→ **Exercise directions**:
Write out, without any change, the lines in the material below that run from the line with "will often be" through the line with "features Kademlia would", both included.

•••

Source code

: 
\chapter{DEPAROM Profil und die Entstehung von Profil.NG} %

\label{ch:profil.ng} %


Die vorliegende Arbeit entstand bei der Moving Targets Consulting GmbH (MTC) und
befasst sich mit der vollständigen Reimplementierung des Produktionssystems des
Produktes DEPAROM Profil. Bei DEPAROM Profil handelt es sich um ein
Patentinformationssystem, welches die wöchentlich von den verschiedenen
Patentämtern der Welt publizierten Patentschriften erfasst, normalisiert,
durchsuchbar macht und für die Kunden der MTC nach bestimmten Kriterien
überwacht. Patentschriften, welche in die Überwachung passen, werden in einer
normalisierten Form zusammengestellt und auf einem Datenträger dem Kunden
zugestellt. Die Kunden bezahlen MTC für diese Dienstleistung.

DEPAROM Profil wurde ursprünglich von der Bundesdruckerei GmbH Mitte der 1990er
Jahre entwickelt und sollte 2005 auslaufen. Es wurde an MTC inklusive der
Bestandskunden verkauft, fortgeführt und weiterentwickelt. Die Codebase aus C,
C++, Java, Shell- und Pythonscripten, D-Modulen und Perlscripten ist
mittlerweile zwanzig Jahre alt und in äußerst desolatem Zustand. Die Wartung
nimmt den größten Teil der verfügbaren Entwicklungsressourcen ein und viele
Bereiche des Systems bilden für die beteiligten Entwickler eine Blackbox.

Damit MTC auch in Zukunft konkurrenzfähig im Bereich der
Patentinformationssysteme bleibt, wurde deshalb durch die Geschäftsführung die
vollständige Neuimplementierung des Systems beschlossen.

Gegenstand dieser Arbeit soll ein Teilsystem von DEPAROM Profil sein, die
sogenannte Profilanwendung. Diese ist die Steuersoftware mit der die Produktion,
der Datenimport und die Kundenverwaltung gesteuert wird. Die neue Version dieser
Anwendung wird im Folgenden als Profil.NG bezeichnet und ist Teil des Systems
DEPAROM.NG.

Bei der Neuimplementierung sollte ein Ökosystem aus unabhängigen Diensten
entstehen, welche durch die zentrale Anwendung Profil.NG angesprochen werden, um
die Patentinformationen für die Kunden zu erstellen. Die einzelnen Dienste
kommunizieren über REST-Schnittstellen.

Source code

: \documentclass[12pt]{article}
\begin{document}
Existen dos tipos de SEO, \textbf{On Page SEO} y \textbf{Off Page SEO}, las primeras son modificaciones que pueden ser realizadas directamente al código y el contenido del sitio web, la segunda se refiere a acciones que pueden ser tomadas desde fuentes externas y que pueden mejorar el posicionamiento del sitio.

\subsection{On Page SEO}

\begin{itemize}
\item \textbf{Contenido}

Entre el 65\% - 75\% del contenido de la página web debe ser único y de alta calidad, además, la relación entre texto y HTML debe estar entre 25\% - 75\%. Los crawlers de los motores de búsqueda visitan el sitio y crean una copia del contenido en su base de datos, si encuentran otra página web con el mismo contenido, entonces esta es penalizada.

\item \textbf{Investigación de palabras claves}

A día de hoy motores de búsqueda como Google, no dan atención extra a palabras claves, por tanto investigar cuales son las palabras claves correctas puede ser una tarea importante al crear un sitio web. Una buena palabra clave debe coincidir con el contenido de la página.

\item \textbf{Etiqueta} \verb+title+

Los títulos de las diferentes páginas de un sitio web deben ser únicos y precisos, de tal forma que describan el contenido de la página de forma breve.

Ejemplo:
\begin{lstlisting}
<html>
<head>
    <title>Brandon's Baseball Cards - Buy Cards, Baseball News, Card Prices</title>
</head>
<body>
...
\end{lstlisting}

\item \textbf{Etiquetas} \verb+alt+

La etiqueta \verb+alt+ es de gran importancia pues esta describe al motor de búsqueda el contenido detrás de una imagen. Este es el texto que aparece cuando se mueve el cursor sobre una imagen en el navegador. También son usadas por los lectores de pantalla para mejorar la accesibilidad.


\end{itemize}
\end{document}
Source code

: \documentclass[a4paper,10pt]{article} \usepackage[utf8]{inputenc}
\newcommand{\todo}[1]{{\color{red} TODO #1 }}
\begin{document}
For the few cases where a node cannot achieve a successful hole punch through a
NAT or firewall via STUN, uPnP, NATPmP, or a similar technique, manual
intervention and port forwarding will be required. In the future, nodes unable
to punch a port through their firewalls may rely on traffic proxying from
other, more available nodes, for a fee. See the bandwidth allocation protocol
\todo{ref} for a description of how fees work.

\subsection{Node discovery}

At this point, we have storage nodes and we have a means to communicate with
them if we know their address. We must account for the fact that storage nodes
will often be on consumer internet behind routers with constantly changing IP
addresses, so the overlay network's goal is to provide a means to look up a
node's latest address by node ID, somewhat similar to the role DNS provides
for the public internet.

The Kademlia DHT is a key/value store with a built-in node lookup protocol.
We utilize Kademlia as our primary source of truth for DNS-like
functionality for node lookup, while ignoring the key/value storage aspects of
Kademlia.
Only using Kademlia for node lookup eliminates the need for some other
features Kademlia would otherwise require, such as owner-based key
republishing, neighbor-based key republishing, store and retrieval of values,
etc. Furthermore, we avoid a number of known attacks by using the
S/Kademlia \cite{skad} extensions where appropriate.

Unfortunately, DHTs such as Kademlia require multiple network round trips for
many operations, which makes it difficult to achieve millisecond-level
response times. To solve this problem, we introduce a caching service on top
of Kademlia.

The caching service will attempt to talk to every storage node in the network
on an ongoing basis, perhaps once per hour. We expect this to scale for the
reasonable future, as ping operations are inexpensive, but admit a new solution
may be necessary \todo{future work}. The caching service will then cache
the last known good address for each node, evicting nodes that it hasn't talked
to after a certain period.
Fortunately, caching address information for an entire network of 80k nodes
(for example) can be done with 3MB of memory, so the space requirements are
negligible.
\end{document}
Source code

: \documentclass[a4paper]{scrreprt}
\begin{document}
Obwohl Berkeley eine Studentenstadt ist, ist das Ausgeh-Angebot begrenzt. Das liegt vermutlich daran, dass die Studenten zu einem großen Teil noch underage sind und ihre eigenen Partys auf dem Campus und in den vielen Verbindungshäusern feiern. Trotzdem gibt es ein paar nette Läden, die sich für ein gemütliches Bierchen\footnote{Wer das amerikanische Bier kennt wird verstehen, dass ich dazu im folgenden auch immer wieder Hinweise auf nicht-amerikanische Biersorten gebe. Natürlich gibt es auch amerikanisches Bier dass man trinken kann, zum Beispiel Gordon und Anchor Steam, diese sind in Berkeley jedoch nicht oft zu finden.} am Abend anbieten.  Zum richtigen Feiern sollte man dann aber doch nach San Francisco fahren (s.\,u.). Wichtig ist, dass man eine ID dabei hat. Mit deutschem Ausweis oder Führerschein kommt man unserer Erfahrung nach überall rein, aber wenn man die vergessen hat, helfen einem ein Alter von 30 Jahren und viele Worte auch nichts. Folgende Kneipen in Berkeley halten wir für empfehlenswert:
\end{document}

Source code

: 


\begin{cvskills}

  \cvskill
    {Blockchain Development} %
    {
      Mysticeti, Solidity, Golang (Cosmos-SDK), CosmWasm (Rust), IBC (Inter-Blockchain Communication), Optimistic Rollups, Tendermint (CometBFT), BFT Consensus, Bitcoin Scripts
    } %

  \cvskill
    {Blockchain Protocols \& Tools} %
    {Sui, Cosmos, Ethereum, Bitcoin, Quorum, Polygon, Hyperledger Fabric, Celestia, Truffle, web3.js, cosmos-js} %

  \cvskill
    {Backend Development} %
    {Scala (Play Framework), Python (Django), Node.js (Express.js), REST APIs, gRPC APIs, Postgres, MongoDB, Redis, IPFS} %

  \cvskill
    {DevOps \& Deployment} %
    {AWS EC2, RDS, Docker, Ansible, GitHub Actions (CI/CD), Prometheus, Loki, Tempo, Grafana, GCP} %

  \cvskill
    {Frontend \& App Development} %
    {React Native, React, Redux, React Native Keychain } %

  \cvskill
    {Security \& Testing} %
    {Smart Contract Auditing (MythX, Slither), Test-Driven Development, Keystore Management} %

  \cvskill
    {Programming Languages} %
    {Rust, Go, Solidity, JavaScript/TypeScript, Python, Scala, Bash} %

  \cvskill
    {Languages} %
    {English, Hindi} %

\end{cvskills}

•••

→ **Response**:
will often be on consumer internet behind routers with constantly changing IP
addresses, so the overlay network's goal is to provide a means to look up a
node's latest address by node ID, somewhat similar to the role DNS provides
for the public internet.

The Kademlia DHT is a key/value store with a built-in node lookup protocol.
We utilize Kademlia as our primary source of truth for DNS-like
functionality for node lookup, while ignoring the key/value storage aspects of
Kademlia.
Only using Kademlia for node lookup eliminates the need for some other
features Kademlia would otherwise require, such as owner-based key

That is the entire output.